§ Task description:
Each line in the entries that has the word "operatorname" has to be copied.

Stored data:
◇ ◇ ◇ ◇ ◇ ◇ ◇
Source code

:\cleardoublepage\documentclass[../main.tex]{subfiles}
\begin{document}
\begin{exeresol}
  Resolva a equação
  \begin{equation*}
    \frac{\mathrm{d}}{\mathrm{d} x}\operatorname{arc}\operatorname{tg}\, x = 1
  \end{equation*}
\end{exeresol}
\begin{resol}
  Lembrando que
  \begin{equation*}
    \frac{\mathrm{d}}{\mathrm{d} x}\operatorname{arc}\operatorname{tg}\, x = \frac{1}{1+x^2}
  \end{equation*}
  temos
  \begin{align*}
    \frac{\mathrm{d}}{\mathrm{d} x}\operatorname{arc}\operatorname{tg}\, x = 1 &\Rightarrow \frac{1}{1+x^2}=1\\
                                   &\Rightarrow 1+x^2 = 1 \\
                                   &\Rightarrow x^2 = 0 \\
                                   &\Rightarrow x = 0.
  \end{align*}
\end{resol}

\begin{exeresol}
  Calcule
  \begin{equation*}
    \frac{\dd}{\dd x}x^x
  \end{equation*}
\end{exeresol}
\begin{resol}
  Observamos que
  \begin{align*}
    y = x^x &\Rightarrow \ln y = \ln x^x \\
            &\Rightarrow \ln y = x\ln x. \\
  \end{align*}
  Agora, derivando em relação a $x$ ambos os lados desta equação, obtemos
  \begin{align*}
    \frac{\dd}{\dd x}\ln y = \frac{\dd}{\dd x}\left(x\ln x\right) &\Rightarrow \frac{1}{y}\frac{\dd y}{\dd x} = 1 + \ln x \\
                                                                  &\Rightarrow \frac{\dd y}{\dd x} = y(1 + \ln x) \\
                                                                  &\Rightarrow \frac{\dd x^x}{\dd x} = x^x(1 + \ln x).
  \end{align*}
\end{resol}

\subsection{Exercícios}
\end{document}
◇ ◇ ◇ ◇ ◇ ◇ ◇
§ Response to this exercise:
    \frac{\mathrm{d}}{\mathrm{d} x}\operatorname{arc}\operatorname{tg}\, x = 1
    \frac{\mathrm{d}}{\mathrm{d} x}\operatorname{arc}\operatorname{tg}\, x = \frac{1}{1+x^2}
    \frac{\mathrm{d}}{\mathrm{d} x}\operatorname{arc}\operatorname{tg}\, x = 1 &\Rightarrow \frac{1}{1+x^2}=1\\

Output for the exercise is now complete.